The spot gold weekly chart shows that the gold market is still within an upward channel. The recent pullback from the 4,400 USD level was due to extreme overbought conditions and found strong support around 3,900 USD. This support level coincides with the lower boundary of the upward channel pattern. The current price is rebounding higher, and if it can consolidate further above 3,900 USD, it will provide positive momentum for the continued rise of the gold market in the coming weeks.

This bullish price structure is also confirmed by the weekly chart, which shows that prices have been fluctuating within an ascending expanding wedge pattern.
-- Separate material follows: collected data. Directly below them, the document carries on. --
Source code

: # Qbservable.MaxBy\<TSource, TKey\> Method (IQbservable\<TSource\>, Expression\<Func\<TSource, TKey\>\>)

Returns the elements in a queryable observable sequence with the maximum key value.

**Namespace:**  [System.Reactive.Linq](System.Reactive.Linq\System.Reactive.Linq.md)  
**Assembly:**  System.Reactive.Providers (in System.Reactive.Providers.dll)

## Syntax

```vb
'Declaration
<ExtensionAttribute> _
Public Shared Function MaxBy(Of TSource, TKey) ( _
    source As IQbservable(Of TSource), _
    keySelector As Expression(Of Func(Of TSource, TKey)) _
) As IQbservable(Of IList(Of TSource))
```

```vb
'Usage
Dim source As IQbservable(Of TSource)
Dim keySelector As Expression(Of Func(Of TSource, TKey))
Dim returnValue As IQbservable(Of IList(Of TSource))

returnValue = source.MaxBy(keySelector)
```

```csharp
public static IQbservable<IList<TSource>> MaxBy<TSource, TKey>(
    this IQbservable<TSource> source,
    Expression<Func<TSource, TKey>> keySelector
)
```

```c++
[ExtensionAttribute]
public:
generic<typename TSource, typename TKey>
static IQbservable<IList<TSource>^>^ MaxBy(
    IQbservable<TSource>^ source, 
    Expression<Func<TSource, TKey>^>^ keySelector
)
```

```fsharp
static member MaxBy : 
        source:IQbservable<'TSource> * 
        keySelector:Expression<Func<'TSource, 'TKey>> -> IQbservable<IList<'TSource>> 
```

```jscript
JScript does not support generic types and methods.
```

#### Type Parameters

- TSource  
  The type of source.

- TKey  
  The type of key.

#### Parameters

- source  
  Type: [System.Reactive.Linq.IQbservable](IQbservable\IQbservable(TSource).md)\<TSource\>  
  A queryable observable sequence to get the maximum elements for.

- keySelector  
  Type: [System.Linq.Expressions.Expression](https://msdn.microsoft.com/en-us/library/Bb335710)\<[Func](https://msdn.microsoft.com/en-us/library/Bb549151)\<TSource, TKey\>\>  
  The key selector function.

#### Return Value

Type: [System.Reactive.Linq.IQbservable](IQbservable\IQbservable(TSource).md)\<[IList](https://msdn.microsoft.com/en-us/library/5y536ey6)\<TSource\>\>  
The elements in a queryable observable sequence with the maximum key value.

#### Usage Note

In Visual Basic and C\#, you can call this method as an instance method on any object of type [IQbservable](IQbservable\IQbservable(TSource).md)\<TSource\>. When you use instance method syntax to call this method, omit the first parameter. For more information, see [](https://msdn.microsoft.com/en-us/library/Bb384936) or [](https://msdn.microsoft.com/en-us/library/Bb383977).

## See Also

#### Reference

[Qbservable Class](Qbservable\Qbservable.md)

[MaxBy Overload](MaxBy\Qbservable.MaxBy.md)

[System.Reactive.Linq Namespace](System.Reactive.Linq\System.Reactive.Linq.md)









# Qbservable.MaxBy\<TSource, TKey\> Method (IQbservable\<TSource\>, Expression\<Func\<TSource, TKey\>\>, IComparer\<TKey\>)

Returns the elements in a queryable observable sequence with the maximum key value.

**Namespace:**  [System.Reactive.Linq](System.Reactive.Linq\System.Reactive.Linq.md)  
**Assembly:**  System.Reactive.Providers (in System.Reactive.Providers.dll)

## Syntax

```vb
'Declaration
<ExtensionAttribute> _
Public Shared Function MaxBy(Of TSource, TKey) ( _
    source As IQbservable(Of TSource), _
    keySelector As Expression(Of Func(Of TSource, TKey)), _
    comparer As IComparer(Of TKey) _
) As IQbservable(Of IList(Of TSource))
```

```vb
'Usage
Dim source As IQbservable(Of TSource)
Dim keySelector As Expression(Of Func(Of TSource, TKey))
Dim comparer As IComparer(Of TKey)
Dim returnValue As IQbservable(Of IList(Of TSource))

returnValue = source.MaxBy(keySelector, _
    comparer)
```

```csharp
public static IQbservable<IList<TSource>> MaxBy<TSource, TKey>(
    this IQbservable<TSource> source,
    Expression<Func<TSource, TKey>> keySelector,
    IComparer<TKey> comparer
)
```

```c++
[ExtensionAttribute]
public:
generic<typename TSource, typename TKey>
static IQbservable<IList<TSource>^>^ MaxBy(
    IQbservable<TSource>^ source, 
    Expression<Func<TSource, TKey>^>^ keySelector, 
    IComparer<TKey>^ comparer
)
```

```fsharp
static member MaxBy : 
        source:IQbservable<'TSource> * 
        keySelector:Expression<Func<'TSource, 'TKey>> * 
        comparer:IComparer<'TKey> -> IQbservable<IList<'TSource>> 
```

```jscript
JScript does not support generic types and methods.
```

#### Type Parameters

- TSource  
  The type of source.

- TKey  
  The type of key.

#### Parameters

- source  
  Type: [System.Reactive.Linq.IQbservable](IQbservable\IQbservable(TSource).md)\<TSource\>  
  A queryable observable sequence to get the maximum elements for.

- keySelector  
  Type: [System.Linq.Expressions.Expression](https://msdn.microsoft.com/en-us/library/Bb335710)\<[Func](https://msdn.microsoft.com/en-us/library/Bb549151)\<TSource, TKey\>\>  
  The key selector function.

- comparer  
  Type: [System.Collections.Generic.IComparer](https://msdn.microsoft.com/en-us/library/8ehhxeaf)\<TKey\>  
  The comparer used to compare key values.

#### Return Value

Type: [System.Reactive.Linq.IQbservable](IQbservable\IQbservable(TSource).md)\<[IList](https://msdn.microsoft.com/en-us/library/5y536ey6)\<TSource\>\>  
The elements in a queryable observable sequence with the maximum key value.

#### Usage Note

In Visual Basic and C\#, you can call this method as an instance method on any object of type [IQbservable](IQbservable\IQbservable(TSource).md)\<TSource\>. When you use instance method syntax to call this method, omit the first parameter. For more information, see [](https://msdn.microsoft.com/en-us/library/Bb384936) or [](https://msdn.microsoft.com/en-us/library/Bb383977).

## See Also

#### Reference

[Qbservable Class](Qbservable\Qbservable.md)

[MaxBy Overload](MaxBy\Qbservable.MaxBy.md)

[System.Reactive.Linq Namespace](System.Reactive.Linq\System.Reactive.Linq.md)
The recent consolidation within the symmetrical triangle is similar to the patterns observed in the second quarter of 2025 and the fourth quarter of 2024. A breakout from this symmetrical triangle is likely to trigger the next round of upward movement, with a target price of $5,000. This target price is based on the extension of the ascending channel and the measured height of the pattern, making it reasonable from a technical analysis perspective.

Why is the support level of 3,900 USD so critical? This price level is the support line of the lower boundary of the ascending channel and a key price point of the previous consolidation platform. From the distribution of trading volume, there is a significant amount of historical transaction records near 3,900 USD, indicating that many investors have their costs concentrated in this range. As long as this support holds, the upward trend of gold will not be disrupted.

A target price of $5,000 implies about a 25% upside from the current price. This increase is quite significant in the gold market, considering that gold is already at historical highs, and a further 25% increase requires strong fundamental support. The continued buying of Tether, the Central Bank's demand for de-dollarization, the rise in geopolitical risks, and the bullish technical structure all provide support for this target.